Stored items:
_ _ _ _

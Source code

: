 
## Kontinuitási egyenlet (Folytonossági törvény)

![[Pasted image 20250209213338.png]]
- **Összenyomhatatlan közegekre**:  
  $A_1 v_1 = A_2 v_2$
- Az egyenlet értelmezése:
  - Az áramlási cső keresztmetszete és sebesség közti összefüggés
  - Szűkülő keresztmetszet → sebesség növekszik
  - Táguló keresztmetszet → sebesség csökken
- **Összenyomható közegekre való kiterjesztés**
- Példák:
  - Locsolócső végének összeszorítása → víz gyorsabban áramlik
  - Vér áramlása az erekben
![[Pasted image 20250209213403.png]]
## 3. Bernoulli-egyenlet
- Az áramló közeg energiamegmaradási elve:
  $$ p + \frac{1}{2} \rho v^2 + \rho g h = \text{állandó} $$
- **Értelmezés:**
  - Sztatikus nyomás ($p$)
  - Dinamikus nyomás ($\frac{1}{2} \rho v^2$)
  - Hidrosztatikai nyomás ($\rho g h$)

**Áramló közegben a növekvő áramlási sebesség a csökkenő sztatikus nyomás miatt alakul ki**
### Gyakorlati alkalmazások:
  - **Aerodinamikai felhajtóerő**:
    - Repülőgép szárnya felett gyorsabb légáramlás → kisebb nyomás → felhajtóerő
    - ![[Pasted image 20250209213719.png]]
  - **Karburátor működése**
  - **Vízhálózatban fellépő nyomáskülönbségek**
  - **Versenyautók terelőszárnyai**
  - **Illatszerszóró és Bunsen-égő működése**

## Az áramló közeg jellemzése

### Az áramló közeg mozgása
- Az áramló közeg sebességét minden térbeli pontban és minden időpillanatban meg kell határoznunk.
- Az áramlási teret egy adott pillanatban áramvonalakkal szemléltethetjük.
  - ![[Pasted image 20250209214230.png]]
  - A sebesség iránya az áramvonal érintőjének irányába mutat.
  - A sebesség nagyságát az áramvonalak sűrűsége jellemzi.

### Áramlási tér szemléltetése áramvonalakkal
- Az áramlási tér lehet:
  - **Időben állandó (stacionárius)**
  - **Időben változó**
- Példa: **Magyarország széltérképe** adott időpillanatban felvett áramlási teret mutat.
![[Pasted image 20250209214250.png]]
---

_ _ _ _

- EXERCISE REQUIREMENTS
With the line containing "## 3. Bernoulli-egyenlet" as the last one, please set down exactly the lines of the records above from their very first line, and nothing more.

- WRITTEN SOLUTION
Source code

: 
## Kontinuitási egyenlet (Folytonossági törvény)

![[Pasted image 20250209213338.png]]
- **Összenyomhatatlan közegekre**:  
  $A_1 v_1 = A_2 v_2$
- Az egyenlet értelmezése:
  - Az áramlási cső keresztmetszete és sebesség közti összefüggés
  - Szűkülő keresztmetszet → sebesség növekszik
  - Táguló keresztmetszet → sebesség csökken
- **Összenyomható közegekre való kiterjesztés**
- Példák:
  - Locsolócső végének összeszorítása → víz gyorsabban áramlik
  - Vér áramlása az erekben
![[Pasted image 20250209213403.png]]
## 3. Bernoulli-egyenlet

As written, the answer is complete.